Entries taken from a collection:
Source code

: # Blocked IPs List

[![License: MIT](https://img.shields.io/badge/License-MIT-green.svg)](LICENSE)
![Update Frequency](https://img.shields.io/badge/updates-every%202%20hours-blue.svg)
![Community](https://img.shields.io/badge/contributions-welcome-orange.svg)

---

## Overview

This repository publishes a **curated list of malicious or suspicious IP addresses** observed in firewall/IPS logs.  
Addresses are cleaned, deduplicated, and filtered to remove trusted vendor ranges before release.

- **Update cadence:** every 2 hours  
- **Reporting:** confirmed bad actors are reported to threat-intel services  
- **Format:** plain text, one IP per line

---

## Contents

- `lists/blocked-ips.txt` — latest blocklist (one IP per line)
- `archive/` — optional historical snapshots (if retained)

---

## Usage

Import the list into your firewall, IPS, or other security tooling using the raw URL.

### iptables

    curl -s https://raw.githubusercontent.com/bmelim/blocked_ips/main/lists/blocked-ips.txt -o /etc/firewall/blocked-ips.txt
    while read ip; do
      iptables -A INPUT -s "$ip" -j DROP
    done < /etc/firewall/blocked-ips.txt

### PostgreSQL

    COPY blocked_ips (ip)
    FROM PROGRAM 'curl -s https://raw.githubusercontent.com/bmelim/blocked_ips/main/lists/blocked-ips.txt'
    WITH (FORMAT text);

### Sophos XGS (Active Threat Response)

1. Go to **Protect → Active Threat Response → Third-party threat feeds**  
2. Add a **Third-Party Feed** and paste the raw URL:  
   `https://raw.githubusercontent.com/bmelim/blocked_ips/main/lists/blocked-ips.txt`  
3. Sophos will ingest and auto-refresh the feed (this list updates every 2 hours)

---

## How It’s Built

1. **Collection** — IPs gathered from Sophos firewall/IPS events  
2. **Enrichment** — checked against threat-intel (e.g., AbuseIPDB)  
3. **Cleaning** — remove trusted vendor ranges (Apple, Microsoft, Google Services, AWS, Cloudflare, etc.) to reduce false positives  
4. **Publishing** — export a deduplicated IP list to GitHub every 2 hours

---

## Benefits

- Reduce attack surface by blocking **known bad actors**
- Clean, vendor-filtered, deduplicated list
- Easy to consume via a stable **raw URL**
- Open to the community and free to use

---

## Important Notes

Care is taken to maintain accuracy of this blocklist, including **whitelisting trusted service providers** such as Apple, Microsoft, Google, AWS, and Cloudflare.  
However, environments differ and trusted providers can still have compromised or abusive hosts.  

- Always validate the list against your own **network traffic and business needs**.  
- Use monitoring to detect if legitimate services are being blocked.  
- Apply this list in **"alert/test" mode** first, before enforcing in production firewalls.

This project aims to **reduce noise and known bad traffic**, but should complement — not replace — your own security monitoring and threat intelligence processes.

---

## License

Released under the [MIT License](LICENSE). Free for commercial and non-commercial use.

:: Work item ::
Filter the data down to the lines that contain the string "Active", and copy them.

:: Answer ::
### Sophos XGS (Active Threat Response)
1. Go to **Protect → Active Threat Response → Third-party threat feeds**  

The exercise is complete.